• _RECORDS FOR PROCESSING_:
■ ■ ■

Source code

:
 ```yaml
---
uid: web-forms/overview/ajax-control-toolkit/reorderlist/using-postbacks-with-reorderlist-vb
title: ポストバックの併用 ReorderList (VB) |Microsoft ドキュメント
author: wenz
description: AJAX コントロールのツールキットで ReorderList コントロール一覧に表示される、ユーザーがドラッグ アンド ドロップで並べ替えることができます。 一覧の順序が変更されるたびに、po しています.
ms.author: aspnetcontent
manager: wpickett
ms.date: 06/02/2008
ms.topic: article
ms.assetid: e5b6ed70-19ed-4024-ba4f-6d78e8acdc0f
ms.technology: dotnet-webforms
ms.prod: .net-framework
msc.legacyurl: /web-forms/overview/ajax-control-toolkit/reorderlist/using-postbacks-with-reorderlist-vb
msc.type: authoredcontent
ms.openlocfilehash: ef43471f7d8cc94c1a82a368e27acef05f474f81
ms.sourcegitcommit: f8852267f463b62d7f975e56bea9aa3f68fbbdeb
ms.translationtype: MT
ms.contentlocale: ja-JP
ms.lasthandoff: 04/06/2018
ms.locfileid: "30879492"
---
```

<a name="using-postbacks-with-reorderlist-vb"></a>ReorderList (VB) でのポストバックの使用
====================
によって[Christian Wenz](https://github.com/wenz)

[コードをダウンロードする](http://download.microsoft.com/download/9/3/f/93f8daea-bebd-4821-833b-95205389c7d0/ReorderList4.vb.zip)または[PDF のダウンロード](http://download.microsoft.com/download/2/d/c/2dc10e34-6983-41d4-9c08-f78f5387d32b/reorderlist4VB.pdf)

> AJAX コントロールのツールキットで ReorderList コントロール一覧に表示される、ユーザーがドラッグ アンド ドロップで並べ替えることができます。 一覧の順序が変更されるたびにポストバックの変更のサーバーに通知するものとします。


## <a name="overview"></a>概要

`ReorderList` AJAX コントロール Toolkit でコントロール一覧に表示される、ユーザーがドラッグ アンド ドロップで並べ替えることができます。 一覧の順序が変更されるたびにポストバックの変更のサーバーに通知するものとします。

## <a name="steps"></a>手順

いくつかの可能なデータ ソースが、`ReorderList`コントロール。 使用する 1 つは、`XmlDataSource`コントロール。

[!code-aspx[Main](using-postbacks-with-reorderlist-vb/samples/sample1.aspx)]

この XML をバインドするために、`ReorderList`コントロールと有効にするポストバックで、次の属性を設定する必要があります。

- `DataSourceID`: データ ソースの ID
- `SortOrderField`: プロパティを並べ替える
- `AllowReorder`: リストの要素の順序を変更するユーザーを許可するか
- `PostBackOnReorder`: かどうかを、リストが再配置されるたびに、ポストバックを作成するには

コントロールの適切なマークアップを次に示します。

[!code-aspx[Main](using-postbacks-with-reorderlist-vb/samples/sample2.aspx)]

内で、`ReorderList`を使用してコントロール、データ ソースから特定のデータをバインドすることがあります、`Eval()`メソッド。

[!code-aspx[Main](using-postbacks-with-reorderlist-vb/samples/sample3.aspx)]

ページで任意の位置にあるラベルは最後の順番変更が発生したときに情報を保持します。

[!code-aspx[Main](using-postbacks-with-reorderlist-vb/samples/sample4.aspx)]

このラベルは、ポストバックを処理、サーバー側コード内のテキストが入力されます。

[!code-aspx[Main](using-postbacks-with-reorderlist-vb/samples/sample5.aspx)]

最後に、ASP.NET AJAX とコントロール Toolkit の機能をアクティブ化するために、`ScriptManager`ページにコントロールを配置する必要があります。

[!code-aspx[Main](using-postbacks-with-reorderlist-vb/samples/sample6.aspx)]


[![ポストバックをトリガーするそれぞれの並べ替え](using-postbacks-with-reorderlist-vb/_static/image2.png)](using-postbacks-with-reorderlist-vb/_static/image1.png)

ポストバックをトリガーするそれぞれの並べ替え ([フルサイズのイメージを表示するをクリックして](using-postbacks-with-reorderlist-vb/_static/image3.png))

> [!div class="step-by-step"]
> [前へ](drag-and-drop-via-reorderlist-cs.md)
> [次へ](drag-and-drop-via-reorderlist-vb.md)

■ ■ ■

• _YOUR TASK_:
Exactly as they stand, restate all the lines of the listing.

• _TASK RESPONSE_:
Source code

:
 ```yaml
---
uid: web-forms/overview/ajax-control-toolkit/reorderlist/using-postbacks-with-reorderlist-vb
title: ポストバックの併用 ReorderList (VB) |Microsoft ドキュメント
author: wenz
description: AJAX コントロールのツールキットで ReorderList コントロール一覧に表示される、ユーザーがドラッグ アンド ドロップで並べ替えることができます。 一覧の順序が変更されるたびに、po しています.
ms.author: aspnetcontent
manager: wpickett
ms.date: 06/02/2008
ms.topic: article
ms.assetid: e5b6ed70-19ed-4024-ba4f-6d78e8acdc0f
ms.technology: dotnet-webforms
ms.prod: .net-framework
msc.legacyurl: /web-forms/overview/ajax-control-toolkit/reorderlist/using-postbacks-with-reorderlist-vb
msc.type: authoredcontent
ms.openlocfilehash: ef43471f7d8cc94c1a82a368e27acef05f474f81
ms.sourcegitcommit: f8852267f463b62d7f975e56bea9aa3f68fbbdeb
ms.translationtype: MT
ms.contentlocale: ja-JP
ms.lasthandoff: 04/06/2018
ms.locfileid: "30879492"
---
```

<a name="using-postbacks-with-reorderlist-vb"></a>ReorderList (VB) でのポストバックの使用
====================
によって[Christian Wenz](https://github.com/wenz)

[コードをダウンロードする](http://download.microsoft.com/download/9/3/f/93f8daea-bebd-4821-833b-95205389c7d0/ReorderList4.vb.zip)または[PDF のダウンロード](http://download.microsoft.com/download/2/d/c/2dc10e34-6983-41d4-9c08-f78f5387d32b/reorderlist4VB.pdf)

> AJAX コントロールのツールキットで ReorderList コントロール一覧に表示される、ユーザーがドラッグ アンド ドロップで並べ替えることができます。 一覧の順序が変更されるたびにポストバックの変更のサーバーに通知するものとします。


## <a name="overview"></a>概要

`ReorderList` AJAX コントロール Toolkit でコントロール一覧に表示される、ユーザーがドラッグ アンド ドロップで並べ替えることができます。 一覧の順序が変更されるたびにポストバックの変更のサーバーに通知するものとします。

## <a name="steps"></a>手順

いくつかの可能なデータ ソースが、`ReorderList`コントロール。 使用する 1 つは、`XmlDataSource`コントロール。

[!code-aspx[Main](using-postbacks-with-reorderlist-vb/samples/sample1.aspx)]

この XML をバインドするために、`ReorderList`コントロールと有効にするポストバックで、次の属性を設定する必要があります。

- `DataSourceID`: データ ソースの ID
- `SortOrderField`: プロパティを並べ替える
- `AllowReorder`: リストの要素の順序を変更するユーザーを許可するか
- `PostBackOnReorder`: かどうかを、リストが再配置されるたびに、ポストバックを作成するには

コントロールの適切なマークアップを次に示します。

[!code-aspx[Main](using-postbacks-with-reorderlist-vb/samples/sample2.aspx)]

内で、`ReorderList`を使用してコントロール、データ ソースから特定のデータをバインドすることがあります、`Eval()`メソッド。

[!code-aspx[Main](using-postbacks-with-reorderlist-vb/samples/sample3.aspx)]

ページで任意の位置にあるラベルは最後の順番変更が発生したときに情報を保持します。

[!code-aspx[Main](using-postbacks-with-reorderlist-vb/samples/sample4.aspx)]

このラベルは、ポストバックを処理、サーバー側コード内のテキストが入力されます。

[!code-aspx[Main](using-postbacks-with-reorderlist-vb/samples/sample5.aspx)]

最後に、ASP.NET AJAX とコントロール Toolkit の機能をアクティブ化するために、`ScriptManager`ページにコントロールを配置する必要があります。

[!code-aspx[Main](using-postbacks-with-reorderlist-vb/samples/sample6.aspx)]


[![ポストバックをトリガーするそれぞれの並べ替え](using-postbacks-with-reorderlist-vb/_static/image2.png)](using-postbacks-with-reorderlist-vb/_static/image1.png)

ポストバックをトリガーするそれぞれの並べ替え ([フルサイズのイメージを表示するをクリックして](using-postbacks-with-reorderlist-vb/_static/image3.png))

> [!div class="step-by-step"]
> [前へ](drag-and-drop-via-reorderlist-cs.md)
> [次へ](drag-and-drop-via-reorderlist-vb.md)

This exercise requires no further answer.